O Blog "Verba Volant, Scripta Manent" foi criado no âmbito de um exercício académico. Desde então, e por forma a dar alguma continuidade à experiência iniciada na blogosfera, mantém o objectivo de partilhar alguns textos pessoais, bem como outros materiais literários do nosso interesse.

Todos os comentários, sugestões ou críticas serão sempre bem-vindos!

Porque as palavras faladas voam... e a palavra poética, tantas vezes, fala por si... e permanece... sempre!

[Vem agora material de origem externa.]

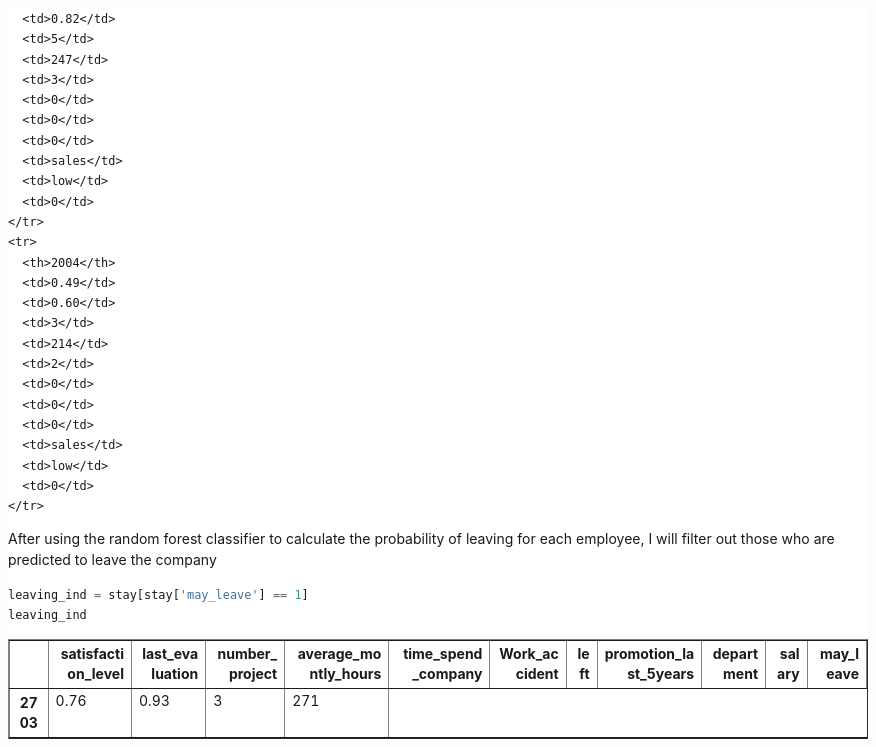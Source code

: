       <td>0.82</td>
      <td>5</td>
      <td>247</td>
      <td>3</td>
      <td>0</td>
      <td>0</td>
      <td>0</td>
      <td>sales</td>
      <td>low</td>
      <td>0</td>
    </tr>
    <tr>
      <th>2004</th>
      <td>0.49</td>
      <td>0.60</td>
      <td>3</td>
      <td>214</td>
      <td>2</td>
      <td>0</td>
      <td>0</td>
      <td>0</td>
      <td>sales</td>
      <td>low</td>
      <td>0</td>
    </tr>
  </tbody>
</table>
</div>



After using the random forest classifier to calculate the probability of leaving for each employee, I will filter out those who are predicted to leave the company


```python
leaving_ind = stay[stay['may_leave'] == 1]
leaving_ind
```




<div>
<table border="1" class="dataframe">
  <thead>
    <tr style="text-align: right;">
      <th></th>
      <th>satisfaction_level</th>
      <th>last_evaluation</th>
      <th>number_project</th>
      <th>average_montly_hours</th>
      <th>time_spend_company</th>
      <th>Work_accident</th>
      <th>left</th>
      <th>promotion_last_5years</th>
      <th>department</th>
      <th>salary</th>
      <th>may_leave</th>
    </tr>
  </thead>
  <tbody>
    <tr>
      <th>2703</th>
      <td>0.76</td>
      <td>0.93</td>
      <td>3</td>
      <td>271</td>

sábado, 26 de outubro de 2013

De scripto [Latim - Sobre a escrita]

escrevo sem tela nem lápis
nas tépidas nuvens que me enleiam
embriagado na lucidez real
de alguém que conhece o tempo
e se resvala num espaço que não é seu


escrevo sem fim
sem pressa
acordado em sonho de viagem
desejo inspirado, tábua rasa
de razões impalpáveis
oprimidas, recalcadas
força de multidão entediada
em cortante e crua lâmina



escrevo de mim
a cores ou branco e preto
o que não conheço
âmago silêncio que brota
de uma asa quebrada
em pena contrita
escravidão que (se) sabe 
e cheira a liberdade
(Troyka Manuel)

quinta-feira, 24 de outubro de 2013

[Cabe um homem na negra noite]

Cabe um homem na negra noite
confusa, trémula de luar?
Cabe um céu no tempo finito de acontecer?
Cabe um desejo no tempo em que partir
é chegar, é cair?

Cabe um homem?
Cabe um céu?
Cabe um desejo?

Cabe a vida e cabe o homem.
(Cabe a vida?)
Tudo cabe, como perder
é ganhar asas-de-tentar!
(Troyka Manuel)



sábado, 12 de outubro de 2013

"O que vemos, o que nos olha" (Título do Livro de Didi-Huberman)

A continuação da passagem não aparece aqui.